LOWD is appealing the Court's dismissal of LOWD's unsuccessful NEPA claim and LOWD's claims under the NFMA. The United States originally appealed the Court's granting of summary judgment on LOWD's cumulative impacts claim, but on June 18, 2013, the United States Court of Appeals for the Ninth Circuit dismissed that appeal pursuant to a motion to dismiss filed by the United States. On July 17, 2013, LOWD filed its motion for attorney's fees pursuant to the EAJA.
The United States argues that LOWD should not be awarded any fees because the government's position was substantially justified and LOWD is not eligible to receive any fees. The United States further argues that to the extent the Court is inclined to award fees to LOWD, the fees requested are excessive and should be reduced.
A. Substantial Justification
The United States argues that fees under the EAJA should not be awarded to LOWD because the government's position, both with respect to the original agency action and to defending the agency action in this lawsuit, was substantially justified. The United States relies heavily on the fact that it was successful in defending four of LOWD's claims for the proposition that its position on the cumulative impacts claim was substantially justified. The fact that a plaintiff is only partially successful, however, does not mean that the government's position was substantially justified. Partial success is accounted for by assessing a reasonable amount of fees in light of degree of success, not in barring fee awards in their entirety. See, e.g., Hensley, 461 U.S. at 438-39, 446 (holding that courts considering EAJA fee applications must "consider the relationship between the extent of success and the amount of the fee award.... A reduced fee award is appropriate if the relief, however significant, is limited in comparison to the scope of the litigation as a whole" and that where "a plaintiff has achieved only partial or limited success, the product of hours reasonably expended on the litigation as a whole times a reasonable hourly rate may be an excessive amount"); Greater L.A. Council on Deafness v. Cmty. TV of S. Cal., 813 F.2d 217, 222 (9th Cir. 1987) (holding that when determining fee awards when a plaintiff is only partially successful, a court must either (1) award fees for work done only on the successful claims, if that work is separable; or (2) where work is not separable, reduce the fee award to account for limited success, not by a mathematical ratio of winning claims to losing claims, but by considering the significance of the overall relief granted to all the claims and remedies pursued).
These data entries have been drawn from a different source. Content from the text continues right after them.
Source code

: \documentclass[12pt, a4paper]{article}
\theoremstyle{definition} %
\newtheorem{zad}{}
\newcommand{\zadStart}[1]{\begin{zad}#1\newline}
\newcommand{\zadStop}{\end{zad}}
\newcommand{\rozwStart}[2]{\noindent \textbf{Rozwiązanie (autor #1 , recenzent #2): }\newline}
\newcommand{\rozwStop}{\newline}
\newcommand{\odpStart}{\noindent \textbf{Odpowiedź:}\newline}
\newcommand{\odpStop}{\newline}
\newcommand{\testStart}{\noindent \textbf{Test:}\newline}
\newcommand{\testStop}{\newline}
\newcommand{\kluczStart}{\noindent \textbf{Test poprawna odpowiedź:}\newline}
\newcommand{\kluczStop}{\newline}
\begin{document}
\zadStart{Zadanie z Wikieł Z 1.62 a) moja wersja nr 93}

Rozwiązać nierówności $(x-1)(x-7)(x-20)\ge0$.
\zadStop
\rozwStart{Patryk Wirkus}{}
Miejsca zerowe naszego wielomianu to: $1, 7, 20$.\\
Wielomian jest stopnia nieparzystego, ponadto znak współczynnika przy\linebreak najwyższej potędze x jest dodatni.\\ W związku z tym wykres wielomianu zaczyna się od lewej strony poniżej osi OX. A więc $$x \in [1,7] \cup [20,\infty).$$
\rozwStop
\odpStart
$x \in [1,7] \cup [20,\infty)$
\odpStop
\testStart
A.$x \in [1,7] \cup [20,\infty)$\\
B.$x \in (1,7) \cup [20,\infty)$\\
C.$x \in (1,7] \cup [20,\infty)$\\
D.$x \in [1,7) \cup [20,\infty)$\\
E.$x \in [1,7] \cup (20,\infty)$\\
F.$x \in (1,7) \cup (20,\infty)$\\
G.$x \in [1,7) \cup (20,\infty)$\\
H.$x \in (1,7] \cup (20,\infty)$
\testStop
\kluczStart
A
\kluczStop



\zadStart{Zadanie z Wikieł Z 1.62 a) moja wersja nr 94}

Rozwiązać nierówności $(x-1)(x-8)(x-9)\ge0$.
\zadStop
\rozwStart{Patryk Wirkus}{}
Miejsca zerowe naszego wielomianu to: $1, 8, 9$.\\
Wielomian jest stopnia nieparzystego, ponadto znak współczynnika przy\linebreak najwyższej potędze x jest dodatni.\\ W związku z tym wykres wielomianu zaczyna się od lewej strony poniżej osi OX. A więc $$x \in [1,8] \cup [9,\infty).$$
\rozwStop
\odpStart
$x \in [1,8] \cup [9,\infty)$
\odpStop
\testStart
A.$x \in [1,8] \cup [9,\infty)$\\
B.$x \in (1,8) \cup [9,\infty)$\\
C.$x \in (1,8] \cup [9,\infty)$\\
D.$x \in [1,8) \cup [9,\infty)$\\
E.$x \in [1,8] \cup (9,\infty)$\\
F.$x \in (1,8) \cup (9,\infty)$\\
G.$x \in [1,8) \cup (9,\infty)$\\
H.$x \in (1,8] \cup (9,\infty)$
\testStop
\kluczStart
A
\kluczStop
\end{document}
The United States also argues that its position with respect to the cumulative impacts claim was substantially justified because the Forest Service did, in fact, comply with its legal obligations to consider the cumulative impacts of the Project. The United States cites to numerous places in the record as evidencing its proper consideration of the cumulative impacts. The United States also cites to guidance documents as supporting the Forest Service's conclusions regarding the Project and argues that the Forest Service's conclusions were reasonable interpretations based on these documents. These arguments were rejected by the Court in its original determination that the Forest Service did not properly consider the cumulative impacts of the Project. They do not suffice to show that the government's position was substantially justified. See Or. Natural Res. Council v. Madigan, 980 F.2d 1330, 1332 (9th Cir. 1992) (rejecting the government's argument that because the relevant section of NEPA allowed for two equally compelling interpretations the government's position was substantially justified, noting that the fee determination was bound by the original determination on the merits rejecting this same argument and finding that the government's purportedly reasonable interpretation was arbitrary and capricious); Cascadia Wildlands v. Bureau of Land Mgmt., ___ F.Supp.2d ___, 2013 WL 6576125, at *3 (D. Or. Dec. 12, 2013) (finding that opposition to a request for fees under the EAJA that "is premised on the same arguments" and is an "attempt to reargue the merits of the case" is unpersuasive).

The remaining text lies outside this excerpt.